Troubleshooting Documents
We're always (with your help) discovering new and different ways to break our document importer. That is a good thing: it is one of the ways you're helping us make sourceAFRICA better. In some cases, resolving a document import issue is as simple as opening the document in Adobe Acrobat or Apple Preview, optimizing it for web use and re-saving it.
In Preview, open the PDF and choose "File > Print." When the dialog opens, click on the "PDF" menu in the lower-left hand corner, and use "Save as PDF."
In Acrobat, open the PDF and choose "Advanced > PDF Optimizer." You'll see a window with a list of categories of optimizations on the left. Click through the list, and make sure that all of the possible optimizations are checked. When you're ready, click "OK" to save the PDF.
Noise in Documents
Occasionally, documents containing government redactions will look like they're covered in a dark gray fog of pixels. GraphicsMagick, which we use to break out images of each page in your document, sometimes smears these redactions across the page. Recent updates to Ghostscript seem to have resolved the problem for the most part, but if you're still seeing noise in documents, we've found that re-saving a document in Acrobat or Preview can fix the problem. If that doesn't work, let us know and we'll help you figure it out.
No Text At All
If you've got high quality text already embedded in your PDF, we don't want to replace your text with a lower-quality version, so when you upload a document, our system looks for a few clues that a document already contains text. Sometimes, though, documents give out mixed signals. If you've got a document that didn't OCR at all, let us know about it. For one thing, we can get it OCR'd for you. For another, we want to know when our system is making poor assumptions.

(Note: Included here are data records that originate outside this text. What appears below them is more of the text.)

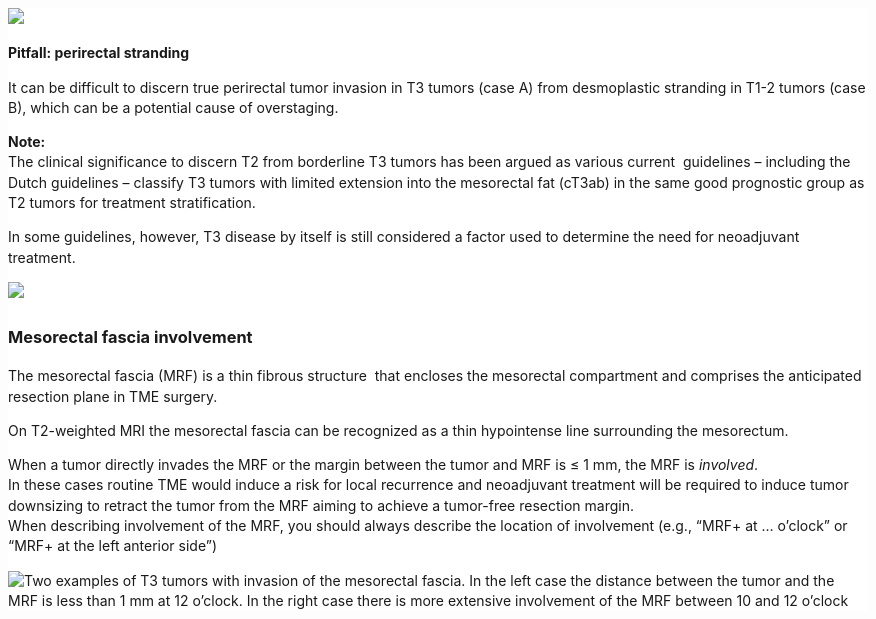 
![](/img/containers/main/rectal-cancer-mr-staging-2-0/a5097979c32f5e_Desmoplastisch.jpg/431bb0bea93824737d453fa676d44b3a.jpg)




**Pitfall: perirectal stranding**    

It can be difficult to discern true perirectal tumor invasion in T3
tumors (case A) from desmoplastic stranding in T1-2 tumors (case B), which can
be a potential cause of overstaging. 

**Note:**    
The clinical significance
to discern T2 from borderline T3 tumors has been argued as various current  guidelines – including the Dutch guidelines –
classify T3 tumors with limited extension into the mesorectal fat (cT3ab) in
the same good prognostic group as T2 tumors for treatment stratification.   


In
some guidelines, however, T3 disease by itself is still considered a factor
used to determine the need for neoadjuvant treatment.     








![](/img/containers/main/./17-mrf-1628743864.jpg/dfece113c03605a90fbebdb011786b74.jpg)




### Mesorectal fascia involvement


The mesorectal fascia (MRF) is a thin fibrous
structure  that encloses the mesorectal
compartment and comprises the anticipated resection plane in TME surgery. 

On
T2-weighted MRI the mesorectal fascia can be recognized as a thin hypointense
line surrounding the mesorectum.  

When a tumor directly invades the MRF or the margin between the tumor and MRF is ≤ 1 mm, the MRF is *involved*.  
In these cases routine TME would induce a risk for local recurrence and neoadjuvant treatment will be required to induce tumor downsizing to retract the tumor from the MRF aiming to achieve a tumor-free resection margin.  
When describing involvement of the MRF, you should always describe the location of involvement (e.g., “MRF+ at … o’clock” or “MRF+ at the left anterior side”)








![Two examples of T3 tumors with invasion of the mesorectal fascia. In the left case the distance between the tumor and the MRF is less than 1 mm at 12 o’clock. In the right case there is more extensive involvement of the MRF between 10 and 12 o’clock](/img/containers/main/./3-t3-mrf-1627466232.jpg/74358b12ee515183e7e2b06ddba854ae.jpg)
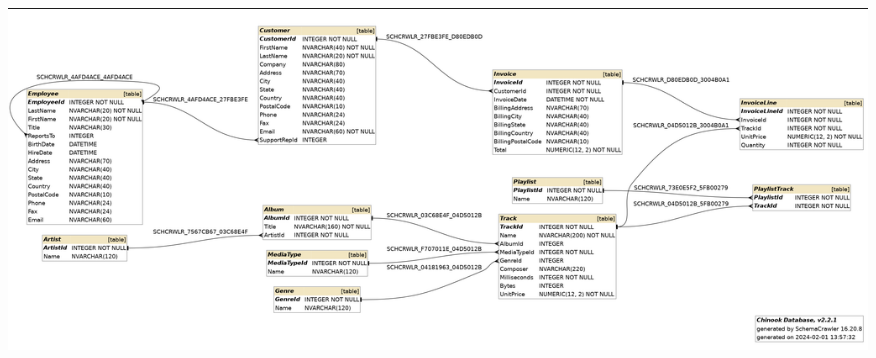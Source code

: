 -----

<img src="../chinook_schema_diagram.png" width="100%"/>


[chinook-database]: https://github.com/lerocha/chinook-database "Chinook database"
[download]: https://search.maven.org/search?q=us.fatehi%20chinook "The Central Repository"
[testcontainers]: https://www.testcontainers.org/ "Testcontainers"
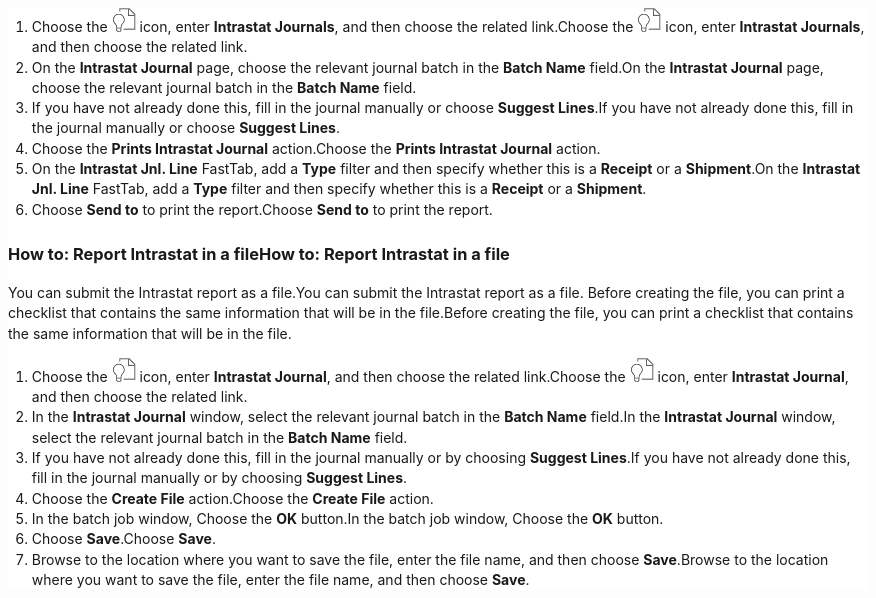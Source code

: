 1. <span data-ttu-id="e1c08-177">Choose the ![Search for Page or Report](media/ui-search/search_small.png "Search for Page or Report icon") icon, enter **Intrastat Journals**, and then choose the related link.</span><span class="sxs-lookup"><span data-stu-id="e1c08-177">Choose the ![Search for Page or Report](media/ui-search/search_small.png "Search for Page or Report icon") icon, enter **Intrastat Journals**, and then choose the related link.</span></span>  
2. <span data-ttu-id="e1c08-178">On the **Intrastat Journal** page, choose the relevant journal batch in the **Batch Name** field.</span><span class="sxs-lookup"><span data-stu-id="e1c08-178">On the **Intrastat Journal** page, choose the relevant journal batch in the **Batch Name** field.</span></span>  
3. <span data-ttu-id="e1c08-179">If you have not already done this, fill in the journal manually or choose **Suggest Lines**.</span><span class="sxs-lookup"><span data-stu-id="e1c08-179">If you have not already done this, fill in the journal manually or choose **Suggest Lines**.</span></span>  
4. <span data-ttu-id="e1c08-180">Choose the **Prints Intrastat Journal** action.</span><span class="sxs-lookup"><span data-stu-id="e1c08-180">Choose the **Prints Intrastat Journal** action.</span></span>  
5. <span data-ttu-id="e1c08-181">On the **Intrastat Jnl. Line** FastTab, add a **Type** filter and then specify whether this is a **Receipt** or a **Shipment**.</span><span class="sxs-lookup"><span data-stu-id="e1c08-181">On the **Intrastat Jnl. Line** FastTab, add a **Type** filter and then specify whether this is a **Receipt** or a **Shipment**.</span></span>  
6. <span data-ttu-id="e1c08-182">Choose **Send to** to print the report.</span><span class="sxs-lookup"><span data-stu-id="e1c08-182">Choose **Send to** to print the report.</span></span>  

### <a name="how-to-report-intrastat-in-a-file"></a><span data-ttu-id="e1c08-183">How to: Report Intrastat in a file</span><span class="sxs-lookup"><span data-stu-id="e1c08-183">How to: Report Intrastat in a file</span></span>
<span data-ttu-id="e1c08-184">You can submit the Intrastat report as a file.</span><span class="sxs-lookup"><span data-stu-id="e1c08-184">You can submit the Intrastat report as a file.</span></span> <span data-ttu-id="e1c08-185">Before creating the file, you can print a checklist that contains the same information that will be in the file.</span><span class="sxs-lookup"><span data-stu-id="e1c08-185">Before creating the file, you can print a checklist that contains the same information that will be in the file.</span></span>  
  
1. <span data-ttu-id="e1c08-186">Choose the ![Search for Page or Report](media/ui-search/search_small.png "Search for Page or Report icon") icon, enter **Intrastat Journal**, and then choose the related link.</span><span class="sxs-lookup"><span data-stu-id="e1c08-186">Choose the ![Search for Page or Report](media/ui-search/search_small.png "Search for Page or Report icon") icon, enter **Intrastat Journal**, and then choose the related link.</span></span>  
2. <span data-ttu-id="e1c08-187">In the **Intrastat Journal** window, select the relevant journal batch in the **Batch Name** field.</span><span class="sxs-lookup"><span data-stu-id="e1c08-187">In the **Intrastat Journal** window, select the relevant journal batch in the **Batch Name** field.</span></span>  
3. <span data-ttu-id="e1c08-188">If you have not already done this, fill in the journal manually or by choosing **Suggest Lines**.</span><span class="sxs-lookup"><span data-stu-id="e1c08-188">If you have not already done this, fill in the journal manually or by choosing **Suggest Lines**.</span></span>  
4. <span data-ttu-id="e1c08-189">Choose the **Create File** action.</span><span class="sxs-lookup"><span data-stu-id="e1c08-189">Choose the **Create File** action.</span></span>  
5. <span data-ttu-id="e1c08-190">In the batch job window, Choose the **OK** button.</span><span class="sxs-lookup"><span data-stu-id="e1c08-190">In the batch job window, Choose the **OK** button.</span></span>  
6. <span data-ttu-id="e1c08-191">Choose **Save**.</span><span class="sxs-lookup"><span data-stu-id="e1c08-191">Choose **Save**.</span></span>  
7. <span data-ttu-id="e1c08-192">Browse to the location where you want to save the file, enter the file name, and then choose **Save**.</span><span class="sxs-lookup"><span data-stu-id="e1c08-192">Browse to the location where you want to save the file, enter the file name, and then choose **Save**.</span></span>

Encrypted or Secured Documents
It is not unheard of for government agencies to release public documents that make use of usage restriction or monitoring capacities of PDFs. sourceAFRICA can process some locked or password protected PDFs, but if we can't unlock a document for you, you may still be able to get around such restrictions. You may be able to unlock a document yourself with qpdf. If qpdf isn't working for you, see if your operating system or print dialog includes a "Print to file" or "Print to PDF" option. You should be able to "print" a new document which sourceAFRICA will be able to work with.
More Tools
Don't have access to Acrobat or Preview? There's a world of great PDF editors out there (and no shortage of not so great ones) but here are some we've tested:
pdftk: If you're comfortable (or would like to get comfortable) working with command line tools, pdftk is a great resource. You can burst one document into many, merge many into one, rotate pages, and more.

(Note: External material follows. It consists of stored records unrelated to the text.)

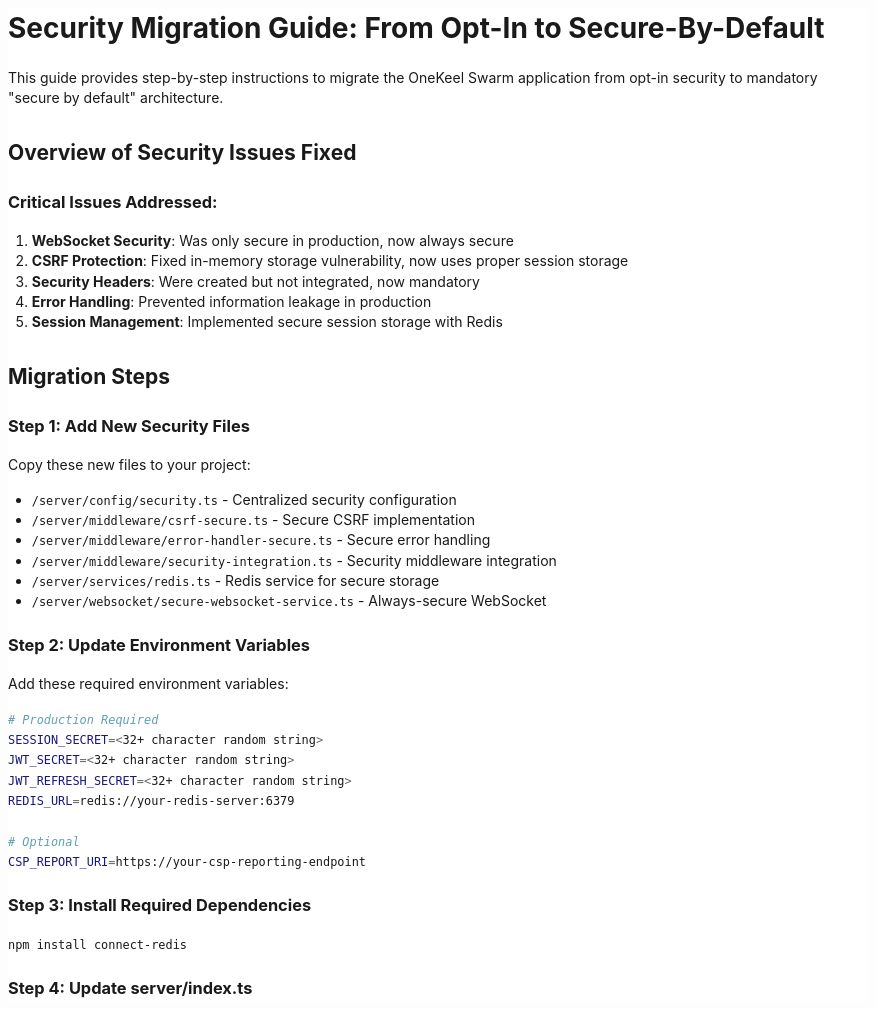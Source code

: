# Security Migration Guide: From Opt-In to Secure-By-Default

This guide provides step-by-step instructions to migrate the OneKeel Swarm application from opt-in security to mandatory "secure by default" architecture.

## Overview of Security Issues Fixed

### Critical Issues Addressed:
1. **WebSocket Security**: Was only secure in production, now always secure
2. **CSRF Protection**: Fixed in-memory storage vulnerability, now uses proper session storage
3. **Security Headers**: Were created but not integrated, now mandatory
4. **Error Handling**: Prevented information leakage in production
5. **Session Management**: Implemented secure session storage with Redis

## Migration Steps

### Step 1: Add New Security Files

Copy these new files to your project:
- `/server/config/security.ts` - Centralized security configuration
- `/server/middleware/csrf-secure.ts` - Secure CSRF implementation
- `/server/middleware/error-handler-secure.ts` - Secure error handling
- `/server/middleware/security-integration.ts` - Security middleware integration
- `/server/services/redis.ts` - Redis service for secure storage
- `/server/websocket/secure-websocket-service.ts` - Always-secure WebSocket

### Step 2: Update Environment Variables

Add these required environment variables:

```bash
# Production Required
SESSION_SECRET=<32+ character random string>
JWT_SECRET=<32+ character random string>
JWT_REFRESH_SECRET=<32+ character random string>
REDIS_URL=redis://your-redis-server:6379

# Optional
CSP_REPORT_URI=https://your-csp-reporting-endpoint
```

### Step 3: Install Required Dependencies

```bash
npm install connect-redis
```

### Step 4: Update server/index.ts
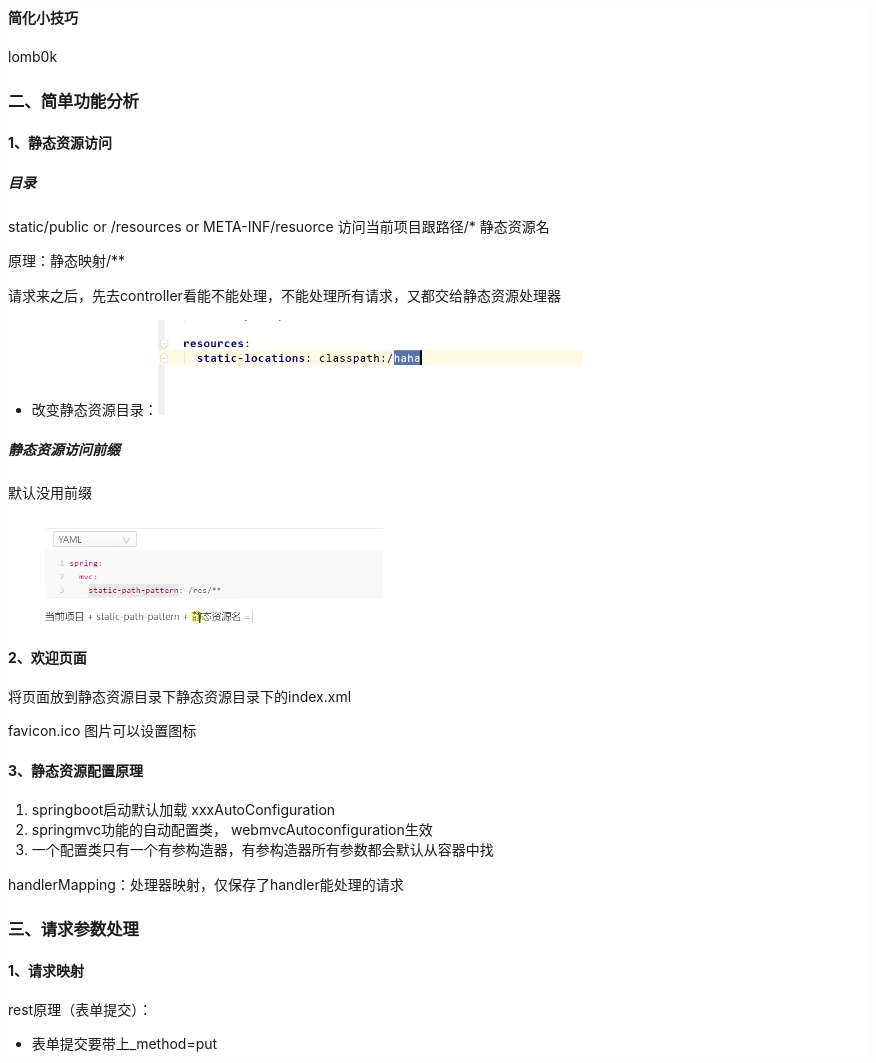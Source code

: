 #### 简化小技巧

lomb0k

### 二、简单功能分析

#### 1、静态资源访问

##### 目录

static/public or /resources or META-INF/resuorce 访问当前项目跟路径/* 静态资源名

原理：静态映射/**

请求来之后，先去controller看能不能处理，不能处理所有请求，又都交给静态资源处理器

- 改变静态资源目录：![image-20211025094038021](img/image-20211025094038021.png)

##### 静态资源访问前缀

默认没用前缀

![image-20211025093946804](img/image-20211025093946804.png)

#### 2、欢迎页面

将页面放到静态资源目录下静态资源目录下的index.xml

favicon.ico  图片可以设置图标

#### 3、静态资源配置原理

1. springboot启动默认加载 xxxAutoConfiguration
2. springmvc功能的自动配置类， webmvcAutoconfiguration生效
3. 一个配置类只有一个有参构造器，有参构造器所有参数都会默认从容器中找

handlerMapping：处理器映射，仅保存了handler能处理的请求

### 三、请求参数处理

#### 1、请求映射

rest原理（表单提交）：

- 表单提交要带上_method=put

qpdf: Another excellent command line tool, qpdf will, among other things, decrypt locked PDFs and optimize them for the web (using linearization).
PDFill: If you're on Windows and don't have Acrobat already (or just have Acrobat Reader), you might get some mileage out of PDFill's PDF Tools (via Lifehacker). You'll need to cough up $19.99 to get rid of the ads, but even in the free version you'll be able to rotate, merge, split and watermark documents. Their install process is a bit confusing: you have to install their full suite, which includes three different programs. To rotate a document, use PDF Tools, not PDF Editor.